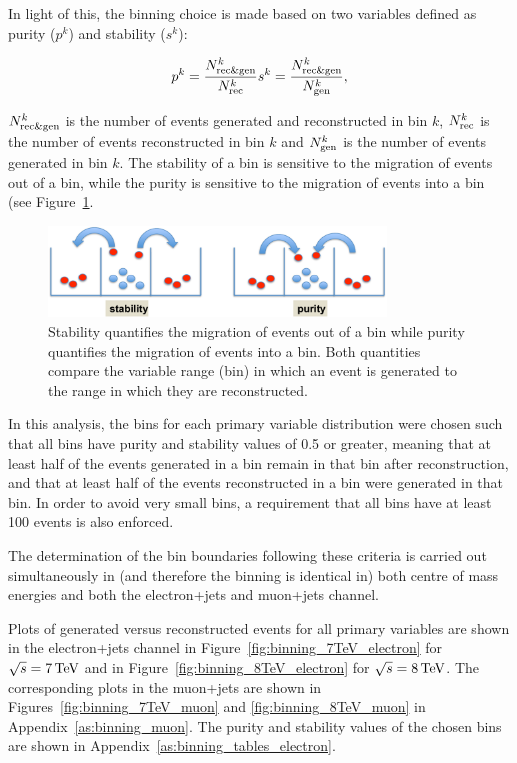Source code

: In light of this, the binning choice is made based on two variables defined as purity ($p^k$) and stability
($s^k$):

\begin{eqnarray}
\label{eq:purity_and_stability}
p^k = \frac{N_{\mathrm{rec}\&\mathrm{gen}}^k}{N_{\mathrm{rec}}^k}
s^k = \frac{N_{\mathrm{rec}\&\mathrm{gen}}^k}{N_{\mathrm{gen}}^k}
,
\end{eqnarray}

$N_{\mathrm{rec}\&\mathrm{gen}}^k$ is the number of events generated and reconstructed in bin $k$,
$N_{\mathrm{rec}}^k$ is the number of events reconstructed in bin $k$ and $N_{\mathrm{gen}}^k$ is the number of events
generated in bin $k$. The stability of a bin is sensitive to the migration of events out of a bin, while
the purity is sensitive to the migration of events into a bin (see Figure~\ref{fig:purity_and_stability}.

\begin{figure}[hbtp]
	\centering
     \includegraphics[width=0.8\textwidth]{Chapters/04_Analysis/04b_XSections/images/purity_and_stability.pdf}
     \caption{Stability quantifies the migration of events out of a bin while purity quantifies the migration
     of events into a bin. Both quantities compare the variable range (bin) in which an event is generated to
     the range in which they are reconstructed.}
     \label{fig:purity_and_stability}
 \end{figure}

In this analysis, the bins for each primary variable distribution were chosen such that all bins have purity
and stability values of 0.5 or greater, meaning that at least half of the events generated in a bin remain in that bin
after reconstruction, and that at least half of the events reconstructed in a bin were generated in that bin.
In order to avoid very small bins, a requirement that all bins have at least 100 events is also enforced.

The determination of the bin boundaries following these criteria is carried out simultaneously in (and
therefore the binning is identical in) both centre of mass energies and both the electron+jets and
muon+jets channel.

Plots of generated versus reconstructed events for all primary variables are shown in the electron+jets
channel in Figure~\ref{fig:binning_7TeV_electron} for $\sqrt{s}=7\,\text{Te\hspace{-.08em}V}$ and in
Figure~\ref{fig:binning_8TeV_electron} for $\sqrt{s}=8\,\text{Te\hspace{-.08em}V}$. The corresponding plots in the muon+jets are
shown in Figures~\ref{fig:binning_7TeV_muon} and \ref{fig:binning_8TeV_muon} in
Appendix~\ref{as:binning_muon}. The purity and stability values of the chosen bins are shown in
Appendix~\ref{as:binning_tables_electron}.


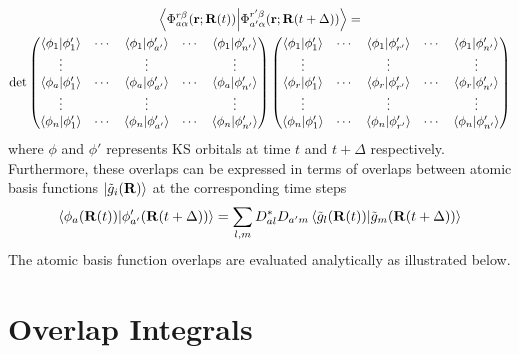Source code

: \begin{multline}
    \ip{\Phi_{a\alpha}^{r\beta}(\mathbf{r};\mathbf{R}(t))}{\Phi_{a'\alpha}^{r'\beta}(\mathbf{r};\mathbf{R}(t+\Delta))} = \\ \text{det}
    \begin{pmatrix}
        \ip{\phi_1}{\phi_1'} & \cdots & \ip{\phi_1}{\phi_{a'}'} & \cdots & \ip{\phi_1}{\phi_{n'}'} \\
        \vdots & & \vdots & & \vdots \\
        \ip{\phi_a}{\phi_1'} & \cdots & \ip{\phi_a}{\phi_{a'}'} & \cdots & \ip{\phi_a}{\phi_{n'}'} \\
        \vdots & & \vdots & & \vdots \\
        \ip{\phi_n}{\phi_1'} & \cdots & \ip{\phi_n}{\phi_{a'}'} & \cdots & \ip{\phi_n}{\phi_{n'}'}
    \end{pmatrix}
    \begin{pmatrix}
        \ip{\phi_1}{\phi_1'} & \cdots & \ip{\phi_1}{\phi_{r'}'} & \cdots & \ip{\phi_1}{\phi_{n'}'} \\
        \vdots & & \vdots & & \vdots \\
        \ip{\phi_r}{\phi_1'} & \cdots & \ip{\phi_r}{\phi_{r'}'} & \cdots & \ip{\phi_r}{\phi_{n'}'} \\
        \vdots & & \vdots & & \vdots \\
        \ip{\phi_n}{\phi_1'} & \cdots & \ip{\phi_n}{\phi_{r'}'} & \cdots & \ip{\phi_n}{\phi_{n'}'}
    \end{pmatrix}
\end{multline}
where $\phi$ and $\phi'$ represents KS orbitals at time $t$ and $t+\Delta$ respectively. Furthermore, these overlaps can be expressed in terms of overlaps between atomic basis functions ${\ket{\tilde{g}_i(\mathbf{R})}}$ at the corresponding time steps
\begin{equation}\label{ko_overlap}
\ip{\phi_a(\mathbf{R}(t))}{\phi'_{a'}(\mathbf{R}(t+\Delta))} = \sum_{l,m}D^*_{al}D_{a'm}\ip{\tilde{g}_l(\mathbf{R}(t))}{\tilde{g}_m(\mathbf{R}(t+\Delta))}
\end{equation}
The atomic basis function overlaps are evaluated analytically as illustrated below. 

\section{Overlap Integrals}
+++
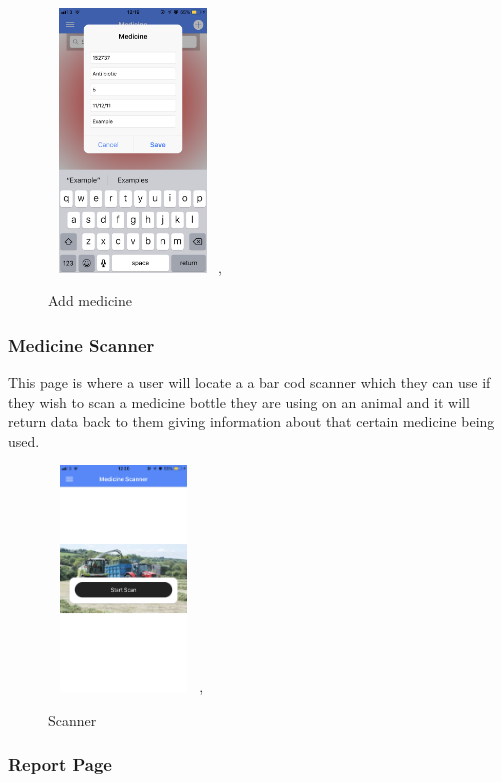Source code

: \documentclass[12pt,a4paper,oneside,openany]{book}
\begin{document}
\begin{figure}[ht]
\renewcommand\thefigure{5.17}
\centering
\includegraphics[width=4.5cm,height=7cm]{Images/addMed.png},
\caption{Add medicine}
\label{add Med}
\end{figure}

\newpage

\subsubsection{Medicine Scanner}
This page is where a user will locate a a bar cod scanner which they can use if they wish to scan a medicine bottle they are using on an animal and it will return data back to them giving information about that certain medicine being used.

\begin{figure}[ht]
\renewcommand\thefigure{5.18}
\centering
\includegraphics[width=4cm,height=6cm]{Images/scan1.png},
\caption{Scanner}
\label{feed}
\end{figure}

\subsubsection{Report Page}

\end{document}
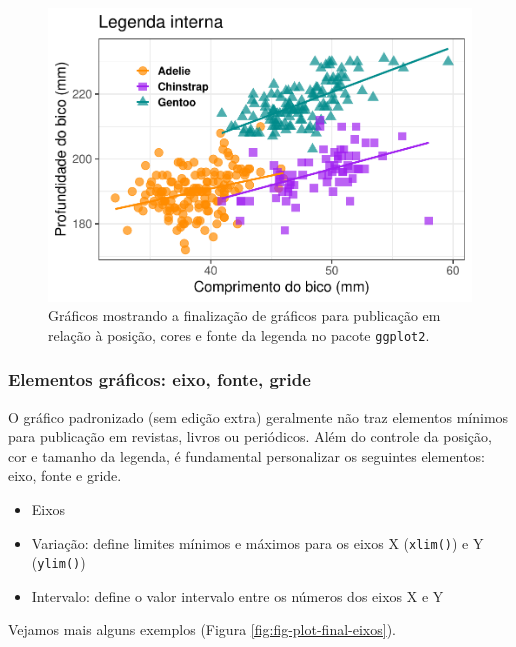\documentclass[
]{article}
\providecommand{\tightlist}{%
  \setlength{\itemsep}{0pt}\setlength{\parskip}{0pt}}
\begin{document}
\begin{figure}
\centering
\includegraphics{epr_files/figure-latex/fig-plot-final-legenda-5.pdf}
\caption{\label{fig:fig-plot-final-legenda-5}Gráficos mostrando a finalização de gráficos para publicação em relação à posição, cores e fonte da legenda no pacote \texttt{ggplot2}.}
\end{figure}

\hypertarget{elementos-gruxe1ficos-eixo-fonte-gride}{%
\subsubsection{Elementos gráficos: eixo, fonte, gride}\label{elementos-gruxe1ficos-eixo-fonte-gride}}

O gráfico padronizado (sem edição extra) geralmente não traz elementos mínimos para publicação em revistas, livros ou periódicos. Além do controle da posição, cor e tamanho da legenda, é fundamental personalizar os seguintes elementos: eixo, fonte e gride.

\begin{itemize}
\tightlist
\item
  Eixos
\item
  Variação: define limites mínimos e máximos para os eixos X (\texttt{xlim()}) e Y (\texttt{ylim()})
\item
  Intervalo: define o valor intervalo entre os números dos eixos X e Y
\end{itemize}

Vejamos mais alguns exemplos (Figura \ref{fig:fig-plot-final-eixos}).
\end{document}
+++
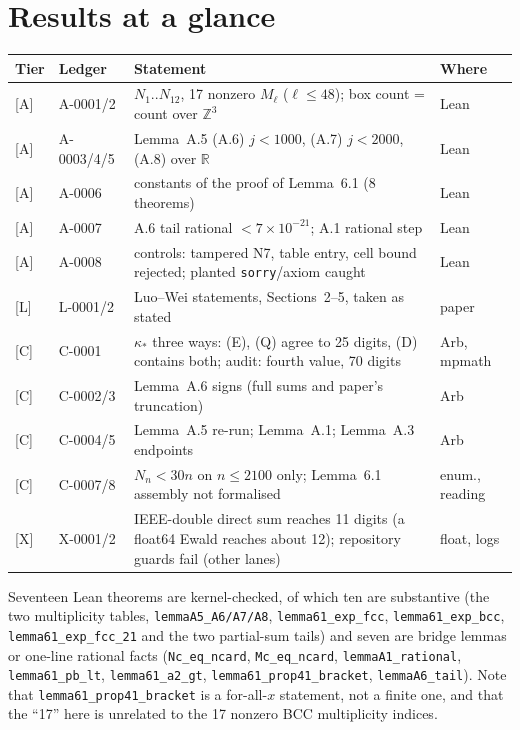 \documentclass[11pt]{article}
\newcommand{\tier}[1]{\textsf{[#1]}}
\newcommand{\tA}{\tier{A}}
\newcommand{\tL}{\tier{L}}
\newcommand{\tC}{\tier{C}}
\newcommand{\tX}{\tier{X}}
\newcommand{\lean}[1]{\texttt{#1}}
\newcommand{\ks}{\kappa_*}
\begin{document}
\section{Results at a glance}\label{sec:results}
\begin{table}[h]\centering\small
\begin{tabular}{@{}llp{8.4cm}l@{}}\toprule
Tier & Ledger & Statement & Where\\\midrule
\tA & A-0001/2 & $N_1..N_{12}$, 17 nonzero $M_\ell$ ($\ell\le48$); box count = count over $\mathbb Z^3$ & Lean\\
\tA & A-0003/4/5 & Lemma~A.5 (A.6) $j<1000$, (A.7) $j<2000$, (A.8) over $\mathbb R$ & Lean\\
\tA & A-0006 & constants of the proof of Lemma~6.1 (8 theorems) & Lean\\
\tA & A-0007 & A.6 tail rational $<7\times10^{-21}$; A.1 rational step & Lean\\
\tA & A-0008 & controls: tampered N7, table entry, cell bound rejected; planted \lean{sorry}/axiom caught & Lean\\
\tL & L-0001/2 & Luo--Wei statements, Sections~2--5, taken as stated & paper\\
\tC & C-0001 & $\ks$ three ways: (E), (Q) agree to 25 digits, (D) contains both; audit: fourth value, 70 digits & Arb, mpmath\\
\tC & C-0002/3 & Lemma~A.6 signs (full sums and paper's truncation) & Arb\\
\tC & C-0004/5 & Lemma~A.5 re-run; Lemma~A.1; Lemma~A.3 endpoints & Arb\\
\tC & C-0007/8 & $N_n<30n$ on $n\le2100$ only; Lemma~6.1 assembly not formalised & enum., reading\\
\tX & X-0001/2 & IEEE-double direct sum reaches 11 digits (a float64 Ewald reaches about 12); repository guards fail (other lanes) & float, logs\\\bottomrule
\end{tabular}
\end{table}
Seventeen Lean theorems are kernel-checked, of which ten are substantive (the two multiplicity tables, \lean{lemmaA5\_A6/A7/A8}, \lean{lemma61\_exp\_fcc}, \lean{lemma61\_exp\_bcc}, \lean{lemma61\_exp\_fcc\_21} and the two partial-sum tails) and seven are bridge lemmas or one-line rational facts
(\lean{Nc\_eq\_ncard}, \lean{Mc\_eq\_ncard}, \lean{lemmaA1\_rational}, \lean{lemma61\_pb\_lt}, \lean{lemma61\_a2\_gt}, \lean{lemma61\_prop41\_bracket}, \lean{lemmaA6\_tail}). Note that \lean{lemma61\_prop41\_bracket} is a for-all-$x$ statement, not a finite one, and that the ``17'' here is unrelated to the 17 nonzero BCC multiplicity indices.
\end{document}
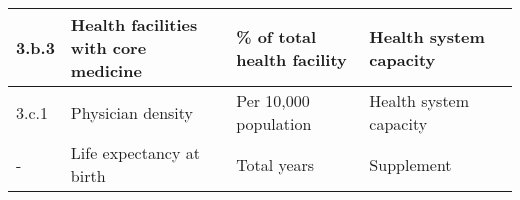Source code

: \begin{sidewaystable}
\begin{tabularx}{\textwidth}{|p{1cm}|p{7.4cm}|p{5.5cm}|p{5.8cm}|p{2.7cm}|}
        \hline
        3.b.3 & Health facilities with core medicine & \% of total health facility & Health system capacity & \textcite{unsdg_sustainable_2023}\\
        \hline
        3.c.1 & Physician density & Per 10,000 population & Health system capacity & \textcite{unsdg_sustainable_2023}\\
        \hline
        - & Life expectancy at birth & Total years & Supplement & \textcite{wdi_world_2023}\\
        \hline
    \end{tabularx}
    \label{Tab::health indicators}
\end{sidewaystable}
+++
## What you are asked to do
Note which lines carry the word "label" in the material, then copy each of them.

## Worked solution
\label{eq:purity_and_stability}
     \label{fig:purity_and_stability}
\begin{equation}\label{ko_overlap}
\label{add Med}
\label{feed}
\caption{\label{fig:fig-plot-final-legenda-5}Gráficos mostrando a finalização de gráficos para publicação em relação à posição, cores e fonte da legenda no pacote \texttt{ggplot2}.}
\subsubsection{Elementos gráficos: eixo, fonte, gride}\label{elementos-gruxe1ficos-eixo-fonte-gride}}
\section{Results at a glance}\label{sec:results}
    \label{Tab::health indicators}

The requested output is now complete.